Esta falta de habilidade geral anda a preocupar gravemente a Ministra da Educação, que propõe agora instituir (a ver se estimula a habilidade, que é tão tímida) um prémio monetário de quinhentos euros que será entregue ao melhor aluno de cada escola, no final do Secundário. Escandalizou-se meio mundo com a notícia, incapaz de compreender que nenhum aluno se vai esforçar por tirar melhores notas na pauta para ter notas na carteira. Algumas notas soltas sobre o assunto. Temem os sociólogos, os psicólogos e outros –ólogos que esta medida fomente uma competitividade pouco saudável entre os alunos, mas isso revela um desconhecimento profundo da alma portuguesa. O português, efectivamente, tudo faz para ganhar mais uns tostões, desde que isso não implique trabalho. Exemplo: são vários os prémios de mérito nas universidades (com recompensas monetárias bem superiores a 500€); isso, porém, não trava a altíssima taxa de reprovações. Se a Ministra pretende reduzir o insucesso escolar, e é isso que pretende (engraçado que este mesmo verbo, em inglês, signifique fingir), escolheu o método errado. Quem tira boas notas (falamos aqui das notas de topo, claro) fá-lo, na maioria dos casos, como resultado de uma cultura de excelência inculcada cedo na criança pelos pais (não pelo país – um acento faz toda a diferença entre a verdade e a mentira) e, paralelamente, por um imperativo pessoal, outrora chamado brio. Excluem-se destas considerações os alunos de medicina.

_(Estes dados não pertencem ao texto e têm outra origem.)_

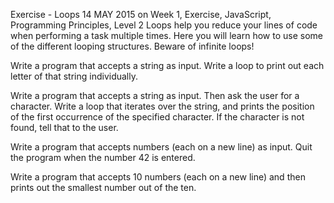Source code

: Exercise - Loops
14 MAY 2015 on Week 1, Exercise, JavaScript, Programming Principles, Level 2
Loops help you reduce your lines of code when performing a task multiple times. Here you will learn how to use some of the different looping structures. Beware of infinite loops!

Write a program that accepts a string as input. Write a loop to print out each letter of that string individually.

Write a program that accepts a string as input. Then ask the user for a character. Write a loop that iterates over the string, and prints the position of the first occurrence of the specified character. If the character is not found, tell that to the user.

Write a program that accepts numbers (each on a new line) as input. Quit the program when the number 42 is entered.

Write a program that accepts 10 numbers (each on a new line) and then prints out the smallest number out of the ten.

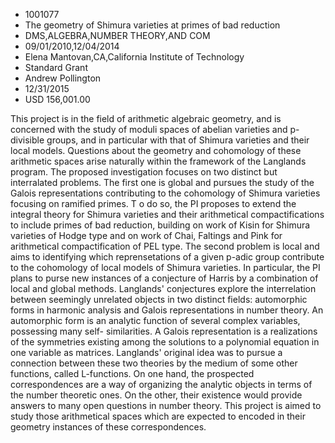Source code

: 
* 1001077
* The geometry of Shimura varieties at primes of bad reduction
* DMS,ALGEBRA,NUMBER THEORY,AND COM
* 09/01/2010,12/04/2014
* Elena Mantovan,CA,California Institute of Technology
* Standard Grant
* Andrew Pollington
* 12/31/2015
* USD 156,001.00

This project is in the field of arithmetic algebraic geometry, and is concerned
with the study of moduli spaces of abelian varieties and p-divisible groups, and
in particular with that of Shimura varieties and their local models. Questions
about the geometry and cohomology of these arithmetic spaces arise naturally
within the framework of the Langlands program. The proposed investigation
focuses on two distinct but interralated problems. The first one is global and
pursues the study of the Galois representations contributing to the cohomology
of Shimura varieties focusing on ramified primes. T o do so, the PI proposes to
extend the integral theory for Shimura varieties and their arithmetical
compactifications to include primes of bad reduction, building on work of Kisin
for Shimura varieties of Hodge type and on work of Chai, Faltings and Pink for
arithmetical compactification of PEL type. The second problem is local and aims
to identifying which reprensetations of a given p-adic group contribute to the
cohomology of local models of Shimura varieties. In particular, the PI plans to
purse new instances of a conjecture of Harris by a combination of local and
global methods. Langlands' conjectures explore the interrelation between
seemingly unrelated objects in two distinct fields: automorphic forms in
harmonic analysis and Galois representations in number theory. An automorphic
form is an analytic function of several complex variables, possessing many self-
similarities. A Galois representation is a realizations of the symmetries
existing among the solutions to a polynomial equation in one variable as
matrices. Langlands' original idea was to pursue a connection between these two
theories by the medium of some other functions, called L-functions. On one hand,
the prospected correspondences are a way of organizing the analytic objects in
terms of the number theoretic ones. On the other, their existence would provide
answers to many open questions in number theory. This project is aimed to study
those arithmetical spaces which are expected to encoded in their geometry
instances of these correspondences.
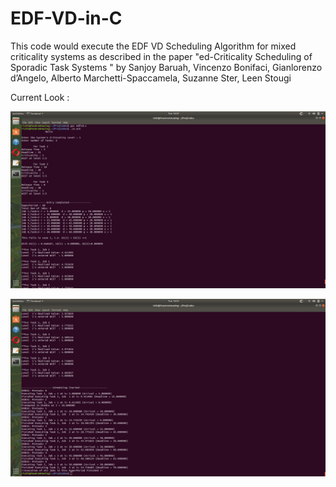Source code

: # EDF-VD-in-C
This code would execute the EDF VD Scheduling Algorithm for mixed criticality systems as described in the paper "ed-Criticality Scheduling of Sporadic Task Systems " by Sanjoy Baruah, Vincenzo Bonifaci, Gianlorenzo d’Angelo, Alberto Marchetti-Spaccamela, Suzanne Ster, Leen Stougi


Current Look :

![Img1](./img1.png)


![Img2](./img2.png)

Esses, empurrados por um sistema errado, são forçados a competiram estupidamente entre si, eliminando-se mutuamente por questões de centésimas. É por isso uma autêntica revolução o que o reitor da Universidade do Algarve veio anunciar no início do mês em relação ao novíssimo curso de medicina da sua universidade, que abrirá para o ano. Serão tidos em conta na admissão dos candidatos, como critérios verdadeiramente relevantes, a “atitude humana” ou a “experiência de vida com pessoas vulneráveis”. Enfim se entende que um médico tem de ser tão profissional quanto pessoa: só gostamos do Dr. House na televisão. Uma razão para não nos maldizermos: estamos a ganhar juízo, e em grandes quantidades (esperamos agora que isso não cause nenhuma indigestão). Nota importante, todavia: quem está a preparar o curso é um estrangeirado (outro que teve de partir), catedrático no King’s College, em Londres.
P.S.: O malabarista “com tanta habilidade” era alemão.